‘Ethical Investing’ Is Laudable, but Shouldn’t It Be Fair Too?

In 2000, the trustees of the California Public Employees’ Retirement System, or CalPERS, overhauled their investment policy, adding a dramatic new element called “socially responsible investing.”

Under the new system, investments in the less developed world would no longer be guided simply by the promise of profit by companies and products but would also have to meet certain specific “ethical” criteria to ensure that California was not exploiting workers in “emerging market” countries. The new system was hailed as “a major force for human rights and democracy around the world.”

But today, the CalPERS experiment looks a lot less promising. Its investments have underperformed a broader index of emerging-market investments by three percentage points. It also has become clear that the CalPERS policy is counterproductive, all but ruling out investment in the poorest countries, those that most need it.

Because the rules are convoluted and obscure, the trustees have been tying themselves in knots to justify their investment policies in poor countries.


At issue is the approximately $1.8 billion -- a little more than 1% of CalPERS’ total assets -- that is invested in emerging markets. For the new program, CalPERS developed criteria to declare whole countries -- rather than individual firms -- “permissible” or “nonpermissible” for inclusion in its portfolio.

Investment advisors came up with a numerical scoring system that rates countries on their political stability, transparency and productive labor practices and their financial markets on liquidity and volatility, regulation and legal protections, capital market openness and settlement and transaction costs.

This all seems objective. Yet in practice, the policy favors the relatively rich and small developing nations. Very poor nations score too low and are denied CalPERS’ investment because their civil service and labor practices are inferior to those of richer nations. In other words, the poor are penalized for their poverty.
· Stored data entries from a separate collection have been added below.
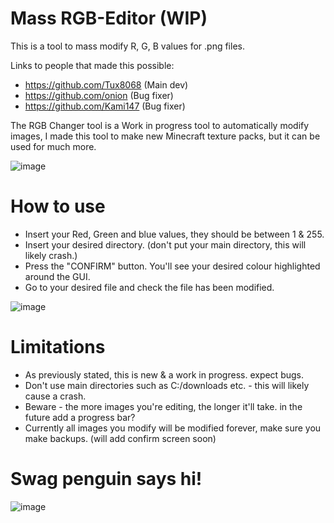 # Mass RGB-Editor (WIP)

This is a tool to mass modify R, G, B values for .png files.

Links to people that made this possible:
- https://github.com/Tux8068 (Main dev)
- https://github.com/onion   (Bug fixer)
- https://github.com/Kami147 (Bug fixer)

The RGB Changer tool is a Work in progress tool to  automatically modify images, 
I made this tool to make new Minecraft texture packs, but it can be used for much more.

![image](https://i.imgur.com/gtYE2ZH.png)

# How to use

- Insert your Red, Green and blue values, they should be between 1 & 255.
- Insert your desired directory. (don't put your main directory, this will likely crash.)
- Press the "CONFIRM" button. You'll see your desired colour highlighted around the GUI.
- Go to your desired file and check the file has been modified.

![image](https://imgur.com/7gltd2v.png)

# Limitations

- As previously stated, this is new & a work in progress. expect bugs.
- Don't use main directories such as C:/downloads etc. - this will likely cause a crash.
- Beware - the more images you're editing, the longer it'll take. in the future add a progress bar?
- Currently all images you modify will be modified forever, make sure you make backups. (will add confirm screen soon)


# Swag penguin says hi!
![image](https://i.imgur.com/bAdn3Sw.png)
In fact, the trustees could replace their high-tech scoring system with one simple rule -- “invest only in emerging countries with per capita income above $7,000 (corrected for purchasing power) and fewer than 100 million inhabitants” -- and come up with nearly identical lists of permissible and nonpermissible nations. Under the current system, the majority of permissible countries -- Argentina, Chile, Czech Republic, Hungary, Israel, Mexico, Poland, Korea, Taiwan, Turkey and South Africa -- are small and relatively well-off. Most of the nonpermissible countries are large, poor or both: China, Egypt, India, Indonesia, Morocco, Pakistan, Russia, Sri Lanka, Thailand and Venezuela.


The only exceptions to the rule are Jordan and Peru, which are “permissible” despite having low income, Malaysia, which is “nonpermissible” although it’s small and well-off, and Brazil, “permissible” despite being big and relatively well-off.

The average income (weighted by population) in all permissible countries is $9,150; the average in all nonpermissible countries is $3,550. More than 80% of the population of emerging-market countries is off-limits to CalPERS’ investment.

The unfairness of CalPERS’ ethical criteria is underlined when one looks closely at the ratings. Are Peru and Jordan really better governed than India? They look like the token charity cases invited to the ball.

The problems with ethical investing do not mean that the whole idea should be thrown out. After all, there are truly despicable countries and firms.


One modification to ethical investment practices might be to turn the process around. Every country would be assumed permissible unless it egregiously violated human rights.

Economic development fueled by productive investment is what improves wages and working conditions. If ethical investing systematically denies low-wage nations access to foreign capital, it will only slow down the progress it seeks.

Bernard Wasow is a senior fellow at the Century Foundation in Washington.